The first part of Kog’Maw’s suite of tests, including the Arcane Barrage damage test, looks like this:

When a test finishes a run, it provides the results to a separate reporting service, which stores run-data going back approximately six months. Depending on the source of given test data, this service takes different actions. A local run of a test opens a webpage on the executing machine that details the passing and failing cases. A run in the test farm, however, will create new bug tickets for any discovered issues, tag artifacts according to results, and send an email to committers if there are any failing cases. Test data is also aggregated and tracked via the reporting service, allowing us to see when test failures have occurred, how often they occur, and how long it has been since a passing build.

In Wood 5 we don't use wards anyway, so I see no problem with this critical failure

In order to prevent flaky or unreliable tests, each must pass through a standard process in order to be trusted. After a test has been code-reviewed and submitted, it enters a set of tests called BVSStaging. There, tests must demonstrate stability for at least one week before being promoted. If a test in staging fails, only test developers are notified in order to prevent confusion.

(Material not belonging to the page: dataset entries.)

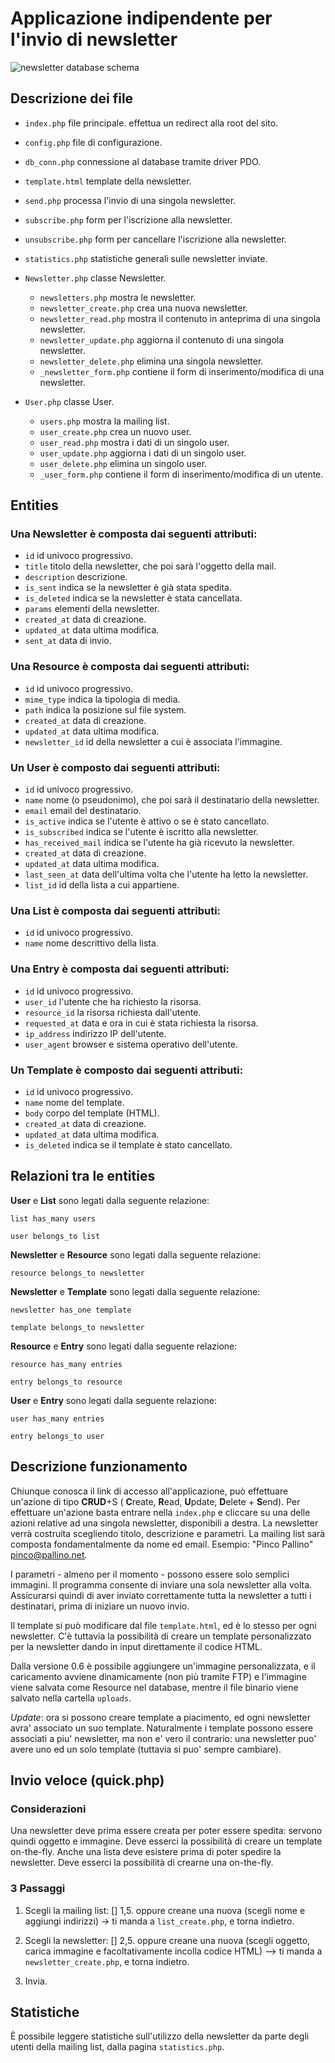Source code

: Applicazione indipendente per l'invio di newsletter
===================================================

![newsletter database schema](https://raw.github.com/simonewebdesign/newsletter/master/db/schema2.png)

## Descrizione dei file

- `index.php`                  file principale. effettua un redirect alla root del sito. 
- `config.php`                 file di configurazione.
- `db_conn.php`                connessione al database tramite driver PDO.
- `template.html`              template della newsletter.
- `send.php`                   processa l'invio di una singola newsletter.
- `subscribe.php`              form per l'iscrizione alla newsletter.
- `unsubscribe.php`            form per cancellare l'iscrizione alla newsletter.
- `statistics.php`             statistiche generali sulle newsletter inviate.

- `Newsletter.php`             classe Newsletter.
    - `newsletters.php`           mostra le newsletter.
    - `newsletter_create.php`     crea una nuova newsletter.
    - `newsletter_read.php`       mostra il contenuto in anteprima di una singola newsletter.
    - `newsletter_update.php`     aggiorna il contenuto di una singola newsletter.
    - `newsletter_delete.php`     elimina una singola newsletter.
    - `_newsletter_form.php`      contiene il form di inserimento/modifica di una newsletter.
    
- `User.php`                   classe User.
    - `users.php`                 mostra la mailing list.
    - `user_create.php`           crea un nuovo user.
    - `user_read.php`             mostra i dati di un singolo user.
    - `user_update.php`           aggiorna i dati di un singolo user.
    - `user_delete.php`           elimina un singolo user.
    - `_user_form.php`            contiene il form di inserimento/modifica di un utente.

## Entities

### Una **Newsletter** è composta dai seguenti attributi:

- `id`                id univoco progressivo.
- `title`             titolo della newsletter, che poi sarà l'oggetto della mail.
- `description`       descrizione.
- `is_sent`           indica se la newsletter è già stata spedita.
- `is_deleted`        indica se la newsletter è stata cancellata.
- `params`            elementi della newsletter.
- `created_at`        data di creazione.
- `updated_at`        data ultima modifica.
- `sent_at`           data di invio.


### Una **Resource** è composta dai seguenti attributi:

- `id`                id univoco progressivo.
- `mime_type`         indica la tipologia di media.
- `path`              indica la posizione sul file system.
- `created_at`        data di creazione.
- `updated_at`        data ultima modifica.
- `newsletter_id`     id della newsletter a cui è associata l'immagine.


### Un **User** è composto dai seguenti attributi:

- `id`                id univoco progressivo.
- `name`              nome (o pseudonimo), che poi sarà il destinatario della newsletter.
- `email`             email del destinatario.
- `is_active`         indica se l'utente è attivo o se è stato cancellato.
- `is_subscribed`     indica se l'utente è iscritto alla newsletter.
- `has_received_mail` indica se l'utente ha già ricevuto la newsletter.
- `created_at`        data di creazione.
- `updated_at`        data ultima modifica.
- `last_seen_at`      data dell'ultima volta che l'utente ha letto la newsletter.
- `list_id`           id della lista a cui appartiene.


### Una **List** è composta dai seguenti attributi:

- `id`                id univoco progressivo.
- `name`              nome descrittivo della lista.


### Una **Entry** è composta dai seguenti attributi:

- `id`              id univoco progressivo.
- `user_id`         l'utente che ha richiesto la risorsa.
- `resource_id`     la risorsa richiesta dall'utente.
- `requested_at`    data e ora in cui è stata richiesta la risorsa.
- `ip_address`      indirizzo IP dell'utente.
- `user_agent`      browser e sistema operativo dell'utente.

### Un **Template** è composto dai seguenti attributi:

- `id`              id univoco progressivo.
- `name`              nome del template.
- `body`              corpo del template (HTML).
- `created_at`        data di creazione.
- `updated_at`        data ultima modifica.
- `is_deleted`        indica se il template è stato cancellato.



## Relazioni tra le entities

**User** e **List** sono legati dalla seguente relazione:

`list has_many users`

`user belongs_to list`


**Newsletter** e **Resource** sono legati dalla seguente relazione:

`resource belongs_to newsletter`


**Newsletter** e **Template** sono legati dalla seguente relazione:

`newsletter has_one template`

`template belongs_to newsletter`


**Resource** e **Entry** sono legati dalla seguente relazione:

`resource has_many entries`

`entry belongs_to resource`


**User** e **Entry** sono legati dalla seguente relazione:

`user has_many entries`

`entry belongs_to user`


## Descrizione funzionamento

Chiunque conosca il link di accesso all'applicazione, può effettuare un'azione di tipo **CRUD**+S ( **C**reate, **R**ead, **U**pdate, **D**elete + **S**end).
Per effettuare un'azione basta entrare nella `index.php` e cliccare su una delle azioni relative ad una singola newsletter, disponibili a destra.
La newsletter verrà costruita scegliendo titolo, descrizione e parametri.
La mailing list sarà composta fondamentalmente da nome ed email. Esempio: "Pinco Pallino" <pinco@pallino.net>.

I parametri - almeno per il momento - possono essere solo semplici immagini.
Il programma consente di inviare una sola newsletter alla volta. Assicurarsi quindi di aver inviato correttamente tutta la newsletter a tutti i destinatari, prima di iniziare un nuovo invio.

Il template si può modificare dal file `template.html`, ed è lo stesso per ogni newsletter. C'è tuttavia la possibilità di creare un template personalizzato per la newsletter dando in input direttamente il codice HTML.

Dalla versione 0.6 è possibile aggiungere un'immagine personalizzata, e il caricamento avviene dinamicamente (non più tramite FTP) e l'immagine viene salvata come Resource nel database, mentre il file binario viene salvato nella cartella `uploads`.

*Update*: ora si possono creare template a piacimento, ed ogni newsletter avra'
associato un suo template. Naturalmente i template possono essere associati a
piu' newsletter, ma non e' vero il contrario: una newsletter puo' avere uno
ed un solo template (tuttavia si puo' sempre cambiare).

## Invio veloce (quick.php)

### Considerazioni

Una newsletter deve prima essere creata per poter essere spedita: servono quindi oggetto e immagine.
Deve esserci la possibilità di creare un template on-the-fly.
Anche una lista deve esistere prima di poter spedire la newsletter.
Deve esserci la possibilità di crearne una on-the-fly.

### 3 Passaggi

1. Scegli la mailing list: []
1,5. oppure creane una nuova (scegli nome e aggiungi indirizzi) -> ti manda a `list_create.php`, e torna indietro.

2. Scegli la newsletter: []
2,5. oppure creane una nuova (scegli oggetto, carica immagine e facoltativamente incolla codice HTML) --> ti manda a `newsletter_create.php`, e torna indietro.

3. Invia.


## Statistiche

È possibile leggere statistiche sull'utilizzo della newsletter da parte degli utenti della mailing list, dalla pagina `statistics.php`.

Once a test has demonstrated its reliability, it is promoted into one of two sets. The first set, BVSBlocker, contains tests that indicate whether a build is even worth further testing. A build which fails Blocker isn’t deployed to a testing environment, because either games aren’t starting or there are multiple severe crash bugs affecting the game. Its counterpart, BVSCore, is our core set of functional tests, including tests for every champion ability.

Framework Deep Dive

The BVS is implemented in three layers: the executor, the drivers, and the scripts. The executor implements a generic API for functional testing, while drivers implement the specific steps of configuring and executing a test. Finally, the scripts implement the specific logic for test cases. Currently, we only have one driver in use (LOLGame), but the executor-driver separation means that future projects can use the BVS by implementing their own driver and using shared utilities written when the LOLGame driver was written.

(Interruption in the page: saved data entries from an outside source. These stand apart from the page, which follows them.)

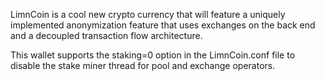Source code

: LimnCoin is a cool new crypto currency that will feature a uniquely implemented anonymization feature that uses exchanges on the back end and a decoupled transaction flow architecture.

This wallet supports the staking=0 option in the LimnCoin.conf file to disable the stake miner thread for pool and exchange operators.

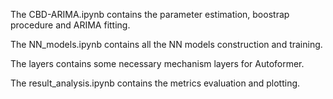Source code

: The CBD-ARIMA.ipynb contains the parameter estimation, boostrap procedure and ARIMA fitting.

The NN_models.ipynb contains all the NN models construction and training.

The layers contains some necessary mechanism layers for Autoformer.

The result_analysis.ipynb contains the metrics evaluation and plotting.
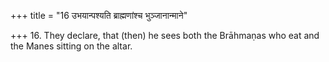 +++
title = "16 उभयान्पश्यति ब्राह्मणांश्च भुञ्जानान्माने"

+++
16. They declare, that (then) he sees both the Brāhmaṇas who eat and the Manes sitting on the altar.
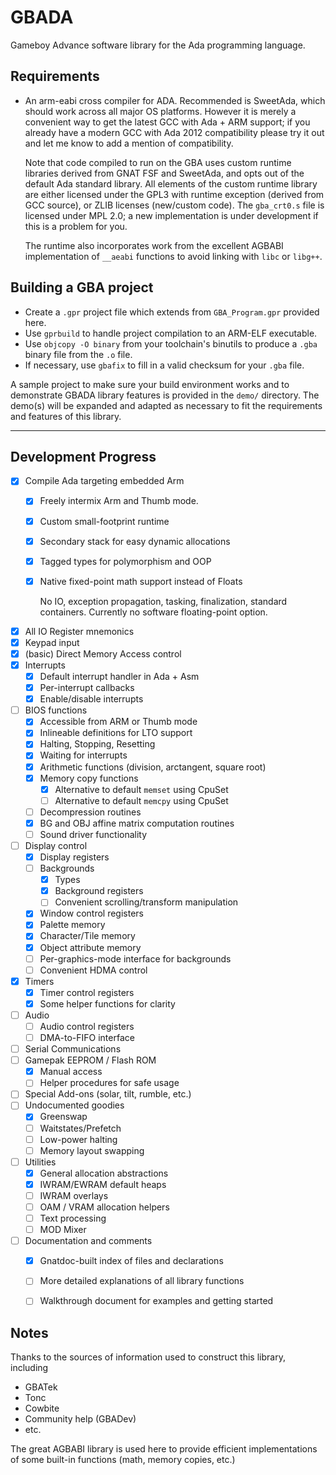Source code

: 
# GBADA

Gameboy Advance software library for the Ada programming language.

## Requirements

- An arm-eabi cross compiler for ADA. Recommended is SweetAda, which should work across all major OS platforms.
  However it is merely a convenient way to get the latest GCC with Ada + ARM support; if you already have a modern
  GCC with Ada 2012 compatibility please try it out and let me know to add a mention of compatibility.

  Note that code compiled to run on the GBA uses custom runtime libraries derived from GNAT FSF and SweetAda,
  and opts out of the default Ada standard library. All elements of the custom runtime library
  are either licensed under the GPL3 with runtime exception (derived from GCC source), or ZLIB licenses (new/custom code).
  The `gba_crt0.s` file is licensed under MPL 2.0; a new implementation is under development if this is a problem for you.

  The runtime also incorporates work from the excellent AGBABI implementation of `__aeabi` functions to avoid
  linking with `libc` or `libg++`.

## Building a GBA project

- Create a `.gpr` project file which extends from `GBA_Program.gpr` provided here.
- Use `gprbuild` to handle project compilation to an ARM-ELF executable.
- Use `objcopy -O binary` from your toolchain's binutils to produce a `.gba` binary file from the `.o` file.
- If necessary, use `gbafix` to fill in a valid checksum for your `.gba` file.

A sample project to make sure your build environment works and to demonstrate GBADA library features
is provided in the `demo/` directory. The demo(s) will be expanded and adapted as necessary to fit
the requirements and features of this library.

---

## Development Progress

- [x] Compile Ada targeting embedded Arm
    - [x] Freely intermix Arm and Thumb mode.
    - [x] Custom small-footprint runtime
    - [x] Secondary stack for easy dynamic allocations
    - [x] Tagged types for polymorphism and OOP
    - [x] Native fixed-point math support instead of Floats

      No IO, exception propagation, tasking, finalization, standard containers.
      Currently no software floating-point option.

- [x] All IO Register mnemonics
- [x] Keypad input
- [x] (basic) Direct Memory Access control
- [x] Interrupts
    - [x] Default interrupt handler in Ada + Asm
    - [x] Per-interrupt callbacks
    - [x] Enable/disable interrupts
- [ ] BIOS functions
    - [x] Accessible from ARM or Thumb mode
    - [x] Inlineable definitions for LTO support
    - [x] Halting, Stopping, Resetting
    - [x] Waiting for interrupts
    - [x] Arithmetic functions (division, arctangent, square root)
    - [x] Memory copy functions
        - [x] Alternative to default `memset` using CpuSet
        - [ ] Alternative to default `memcpy` using CpuSet
    - [ ] Decompression routines
    - [x] BG and OBJ affine matrix computation routines
    - [ ] Sound driver functionality
- [ ] Display control
    - [x] Display registers
    - [ ] Backgrounds
        - [x] Types
        - [x] Background registers
        - [ ] Convenient scrolling/transform manipulation
    - [x] Window control registers
    - [x] Palette memory
    - [x] Character/Tile memory
    - [x] Object attribute memory
    - [ ] Per-graphics-mode interface for backgrounds
    - [ ] Convenient HDMA control
- [x] Timers
    - [x] Timer control registers
    - [x] Some helper functions for clarity
- [ ] Audio
    - [ ] Audio control registers
    - [ ] DMA-to-FIFO interface
- [ ] Serial Communications
- [ ] Gamepak EEPROM / Flash ROM
    - [x] Manual access
    - [ ] Helper procedures for safe usage
- [ ] Special Add-ons (solar, tilt, rumble, etc.)
- [ ] Undocumented goodies
    - [x] Greenswap
    - [ ] Waitstates/Prefetch
    - [ ] Low-power halting
    - [ ] Memory layout swapping
- [ ] Utilities
    - [x] General allocation abstractions
    - [x] IWRAM/EWRAM default heaps
    - [ ] IWRAM overlays
    - [ ] OAM / VRAM allocation helpers
    - [ ] Text processing
    - [ ] MOD Mixer
- [ ] Documentation and comments
    - [x] Gnatdoc-built index of files and declarations
    - [ ] More detailed explanations of all library functions
    - [ ] Walkthrough document for examples and getting started


## Notes

Thanks to the sources of information used to construct this library, including
- GBATek
- Tonc
- Cowbite
- Community help (GBADev)
- etc.

The great AGBABI library is used here to provide efficient implementations
of some built-in functions (math, memory copies, etc.)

For some reason, I don't get asked for flowcharts a lot...


Individual components register their required and optional arguments as part of their declaration. When arguments are provided at the command line, they are stored as a dictionary that components consume as part of their initialization. Earlier versions of the BVS made use of the standard argparse library for Python, but we chose to move away from argparse for two reasons: first, the number of potential argument inputs was becoming large, and therefore very hard to trace through the system; and, second, drivers needed to be able to have driver-specific arguments, which meant declaring a parser at startup was not viable.

class TestFactory(API.TestFactoryAPI):
    requiredArgs = [ArgsObject('driver', 'Driver you wish to use'),
                    ArgsObject('name', 'Name of the test to run')]
    optionalArgs = [ArgsObject('overrideConfig', 'Use a non-standard game.cfg', None),
                    ArgsObject('gameMetadataConfiguration', 'A string identifying which game metadata to use', None),
                    ArgsObject('listener', 'Log listener to use', None),
                    ArgsObject('mutator', 'A string name for mutator to apply to test object', None),
                    ArgsObject('testInfoID', 'Test and metadata this test run is related to', None),
                    ArgsObject('testSubsetNumber', 'The number out of total if test is subsectable', None),
                    ArgsObject('totalSubsetNumber', 'The total numbers of subsets test is split into', None)]
Example arguments for a driver object


There are three levels of relevant granularity: test sets, tests, and test cases.

  • Test Sets are a group of tests that run together. For example, the BVSBlocker test set mentioned earlier is a set of smoke tests that run on CI. Test sets are currently described to the BVS via JSON files that can be created either in VCS or on the fly.

  • Tests are individual classes implementing a set of similar test cases that use the same basic game configuration. For example, the LoadChampsAndSkins test runs through test cases consisting of loading the assets for each champion and skin and confirming that the load occurs properly.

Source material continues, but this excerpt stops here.